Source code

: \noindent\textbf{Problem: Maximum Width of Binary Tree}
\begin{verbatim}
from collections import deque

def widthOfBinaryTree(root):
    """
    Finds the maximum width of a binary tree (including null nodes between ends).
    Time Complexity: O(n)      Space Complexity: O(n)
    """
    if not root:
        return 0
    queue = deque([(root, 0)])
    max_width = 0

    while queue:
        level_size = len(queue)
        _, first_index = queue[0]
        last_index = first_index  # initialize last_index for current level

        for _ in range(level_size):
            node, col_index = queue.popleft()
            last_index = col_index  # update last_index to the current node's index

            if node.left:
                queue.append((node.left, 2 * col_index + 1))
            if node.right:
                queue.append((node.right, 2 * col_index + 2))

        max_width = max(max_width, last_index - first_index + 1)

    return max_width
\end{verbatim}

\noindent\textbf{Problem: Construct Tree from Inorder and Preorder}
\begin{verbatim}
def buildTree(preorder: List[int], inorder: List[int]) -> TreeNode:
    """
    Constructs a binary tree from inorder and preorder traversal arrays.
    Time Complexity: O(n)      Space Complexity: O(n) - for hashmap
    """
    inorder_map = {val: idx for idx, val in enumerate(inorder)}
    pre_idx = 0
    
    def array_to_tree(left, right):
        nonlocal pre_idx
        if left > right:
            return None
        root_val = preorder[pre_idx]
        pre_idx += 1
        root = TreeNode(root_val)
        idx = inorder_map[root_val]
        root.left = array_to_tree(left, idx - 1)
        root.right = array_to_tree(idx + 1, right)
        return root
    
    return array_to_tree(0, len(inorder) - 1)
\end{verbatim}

---

** PROMPT **
The answer must restate each entry word for word.

** RESULT FOR THIS EXERCISE **
Source code

: \noindent\textbf{Problem: Maximum Width of Binary Tree}
\begin{verbatim}
from collections import deque

def widthOfBinaryTree(root):
    """
    Finds the maximum width of a binary tree (including null nodes between ends).
    Time Complexity: O(n)      Space Complexity: O(n)
    """
    if not root:
        return 0
    queue = deque([(root, 0)])
    max_width = 0

    while queue:
        level_size = len(queue)
        _, first_index = queue[0]
        last_index = first_index  # initialize last_index for current level

        for _ in range(level_size):
            node, col_index = queue.popleft()
            last_index = col_index  # update last_index to the current node's index

            if node.left:
                queue.append((node.left, 2 * col_index + 1))
            if node.right:
                queue.append((node.right, 2 * col_index + 2))

        max_width = max(max_width, last_index - first_index + 1)

    return max_width
\end{verbatim}

\noindent\textbf{Problem: Construct Tree from Inorder and Preorder}
\begin{verbatim}
def buildTree(preorder: List[int], inorder: List[int]) -> TreeNode:
    """
    Constructs a binary tree from inorder and preorder traversal arrays.
    Time Complexity: O(n)      Space Complexity: O(n) - for hashmap
    """
    inorder_map = {val: idx for idx, val in enumerate(inorder)}
    pre_idx = 0
    
    def array_to_tree(left, right):
        nonlocal pre_idx
        if left > right:
            return None
        root_val = preorder[pre_idx]
        pre_idx += 1
        root = TreeNode(root_val)
        idx = inorder_map[root_val]
        root.left = array_to_tree(left, idx - 1)
        root.right = array_to_tree(idx + 1, right)
        return root
    
    return array_to_tree(0, len(inorder) - 1)
\end{verbatim}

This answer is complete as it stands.